In 2006 and 2007, the doubts that plagued judges and politicians were greatly linked to the use of lethal injection. These doubts have led to the suspension of executions in California, Delaware, Florida, Maryland, Missouri and North Carolina.
The state of Illinois has adhered to a moratorium on executions for the seventh year in a row.
On January 12th 2006, New Jersey became the first state to introduce by law a moratorium on capital punishment.
In New Jersey, a debate on methods of execution brought about a suspension of the death penalty with Governor Richard J. Codey expressing himself in favour of a moratorium on executions.
In the state of New York, where the Court of Appeals declared aspects of the death penalty unconstitutional in 2004, the legislature has postponed once again, purposefully, revisions of law, resulting in a de facto moratorium.
Since February 21st 2006 in California, all executions have been suspended by a judge wanting a thorough review of lethal injection procedures. Between hearings and postponements, the suspensions have lasted all of 2006 and are expected to continue through 2007 and the first months of 2008.
On January 25th 2007, North Carolina blocked all executions on the orders of a judge, also for problems related to lethal injection.
On February 12th 2007, the House of Representatives of New Mexico approved a bill that abolishes the death penalty, replacing it with life imprisonment without parole.
On February 21st 2007, the Governor of Maryland, Martin O’Malley, called upon the state legislature to abolish the death penalty and replace it with life imprisonment without parole.
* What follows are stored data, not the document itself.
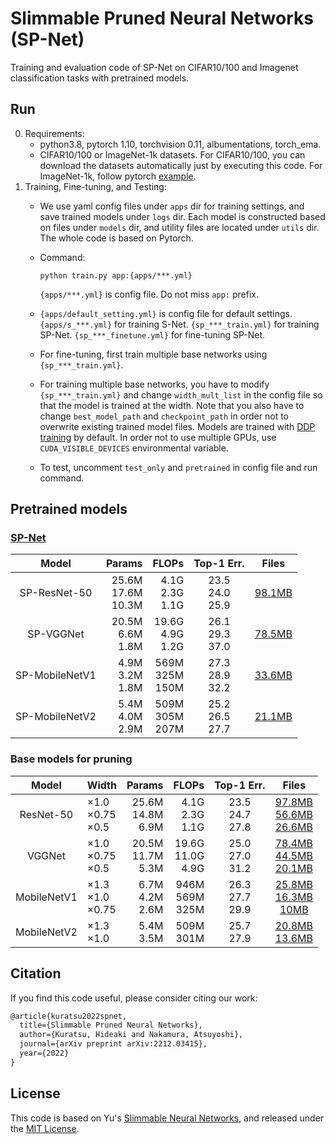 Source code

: # Slimmable Pruned Neural Networks (SP-Net)

Training and evaluation code of SP-Net on CIFAR10/100 and Imagenet classification tasks with pretrained models.

## Run

0. Requirements:
    * python3.8, pytorch 1.10, torchvision 0.11, albumentations, torch_ema.
    * CIFAR10/100 or ImageNet-1k datasets. For CIFAR10/100, you can download the datasets automatically just by executing this code. For ImageNet-1k, follow pytorch [example](https://github.com/pytorch/examples/tree/master/imagenet).
1. Training, Fine-tuning, and Testing:
    * We use yaml config files under `apps` dir for training settings, and save trained models under `logs` dir. Each model is constructed based on files under `models` dir, and utility files are located under `utils` dir. The whole code is based on Pytorch.
    * Command:

          python train.py app:{apps/***.yml}
      `{apps/***.yml}` is config file. Do not miss `app:` prefix.
    * `{apps/default_setting.yml}` is config file for default settings. `{apps/s_***.yml}` for training S-Net. `{sp_***_train.yml}` for training SP-Net. `{sp_***_finetune.yml}` for fine-tuning SP-Net.
    * For fine-tuning, first train multiple base networks using `{sp_***_train.yml}`.
    * For training multiple base networks, you have to modify `{sp_***_train.yml}` and change `width_mult_list` in the config file so that the model is trained at the width. Note that you also have to change `best_model_path` and `checkpoint_path` in order not to overwrite existing trained model files. Models are trained with [DDP training](https://pytorch.org/tutorials/intermediate/ddp_tutorial.html) by default. In order not to use multiple GPUs, use `CUDA_VISIBLE_DEVICES` environmental variable.
    * To test, uncomment `test_only` and `pretrained` in config file and run command.

## Pretrained models

### [SP-Net](https://arxiv.org/abs/2212.03415)

| Model | Params | FLOPs | Top-1 Err. | Files |
| :---: | ---: | ---: | :---: | :---: |
| SP-ResNet-50 | 25.6M<br>17.6M<br>10.3M | 4.1G<br>2.3G<br>1.1G | 23.5<br>24.0<br>25.9 | [98.1MB](https://drive.google.com/file/d/1gAuMiksD4ZrmvXky5zf6zLvB86_L3CQf/view?usp=share_link) |
| SP-VGGNet | 20.5M<br>6.6M<br>1.8M | 19.6G<br>4.9G<br>1.2G | 26.1<br>29.3<br>37.0 | [78.5MB](https://drive.google.com/file/d/1DZnxzAjx2BVO37BzkSoT5lGbAtPmpwXz/view?usp=share_link) |
| SP-MobileNetV1 | 4.9M<br>3.2M<br>1.8M | 569M<br>325M<br>150M | 27.3<br>28.9<br>32.2 | [33.6MB](https://drive.google.com/file/d/104F9W5u8-zobNFrFEqve5PHBq6w-sZHW/view?usp=share_link) |
| SP-MobileNetV2 | 5.4M<br>4.0M<br>2.9M | 509M<br>305M<br>207M | 25.2<br>26.5<br>27.7 | [21.1MB](https://drive.google.com/file/d/1xKGhanFG7HdrU9RktsCTp-rLvr3iuQKZ/view?usp=share_link) |

### Base models for pruning

| Model | Width | Params | FLOPs | Top-1 Err. | Files |
| :---: | :--- | ---: | ---: | :---: | :---: |
| ResNet-50 | ×1.0<br>×0.75<br>×0.5 | 25.6M<br>14.8M<br>6.9M | 4.1G<br>2.3G<br>1.1G | 23.5<br>24.7<br>27.8 | [97.8MB](https://drive.google.com/file/d/1-WLjpb93Koi6PSrTiX7kKuUm6q6HABSa/view?usp=share_link)<br>[56.6MB](https://drive.google.com/file/d/13_HBemITQNaLCh6fMQoVlF93qEcdlwV2/view?usp=share_link)<br>[26.6MB](https://drive.google.com/file/d/1dP8RnmMMK_t6gVfo6lsKZOFzQKOlKS1L/view?usp=share_link) |
| VGGNet | ×1.0<br>×0.75<br>×0.5 | 20.5M<br>11.7M<br>5.3M | 19.6G<br>11.0G<br>4.9G | 25.0<br>27.0<br>31.2 | [78.4MB](https://drive.google.com/file/d/1f197tt-Ul_Th6NF8b4CYird4xYzsta_T/view?usp=share_link)<br>[44.5MB](https://drive.google.com/file/d/1oHC_-y208bpZXKxVE0-tbpIycbG1gaT4/view?usp=share_link)<br>[20.1MB](https://drive.google.com/file/d/1gKpYeUDr9Thd24G3n5a4SyxxwycW66Bu/view?usp=share_link) |
| MobileNetV1 | ×1.3<br>×1.0<br>×0.75 | 6.7M<br>4.2M<br>2.6M | 946M<br>569M<br>325M | 26.3<br>27.7<br>29.9 | [25.8MB](https://drive.google.com/file/d/1rB06Q1liTqWCCelzs552HIB6lXQz8DNd/view?usp=share_link)<br>[16.3MB](https://drive.google.com/file/d/1QFePtJ1IfpVJwWWc6C7ABAXZ3MMl58aG/view?usp=share_link)<br>[10MB](https://drive.google.com/file/d/1WIHzr5dLziV_kDsZFYOBO_VOLM8yN66F/view?usp=share_link) |
| MobileNetV2 | ×1.3<br>×1.0 | 5.4M<br>3.5M | 509M<br>301M | 25.7<br>27.9 | [20.8MB](https://drive.google.com/file/d/1RazPV65nKwWhIB-r5dAI-RV_Xkr5LK1l/view?usp=share_link)<br>[13.6MB](https://drive.google.com/file/d/1-Qqg7-5whqmMXv7Rw1PbPRMaoDE6fSY7/view?usp=share_link) |

## Citation

If you find this code useful, please consider citing our work:
```tex
@article{kuratsu2022spnet,
  title={Slimmable Pruned Neural Networks},
  author={Kuratsu, Hideaki and Nakamura, Atsuyoshi},
  journal={arXiv preprint arXiv:2212.03415},
  year={2022}
}
```

## License

This code is based on Yu's [Slimmable Neural Networks](https://github.com/JiahuiYu/slimmable_networks), and released under the [MIT License](./LICENSE).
Going against the trend was South Dakota, which, on July 11th 2007, carried out its first execution in 60 years. The condemned did not ask for clemency and expressed his will to die.
In 2006, the use of the death penalty in the United States continued its decline. The number of executions was the lowest in ten years: 53, almost half that of the record number of executions, 98, in 1999. The southern part of the United States carried out 83% of the executions last year.
As usual, Texas alone was responsible for almost half of the executions nationwide, 24 to be exact. The number of death sentences issued also declined: 112 in 2006 as opposed to 128 in 2005 and 138 in 2004.
The total number of inmates on death row in 2006 (3,344) is up slightly from 2005 (3,254). The difference can be explained by the less-felt effects of civil rights rulings by the Supreme Court between 2002 and 2005 that excluded the mentally retarded and minors, respectively, from facing execution. Furthermore, for the first time a National Gallup Poll showed that life imprisonment surpassed the death penalty as a justifiable sentence for serious crimes.
A successive poll by the Death Penalty Information Center, made public on June 9th 2007, revealed that 58% of Americans were in favour of a moratorium on executions.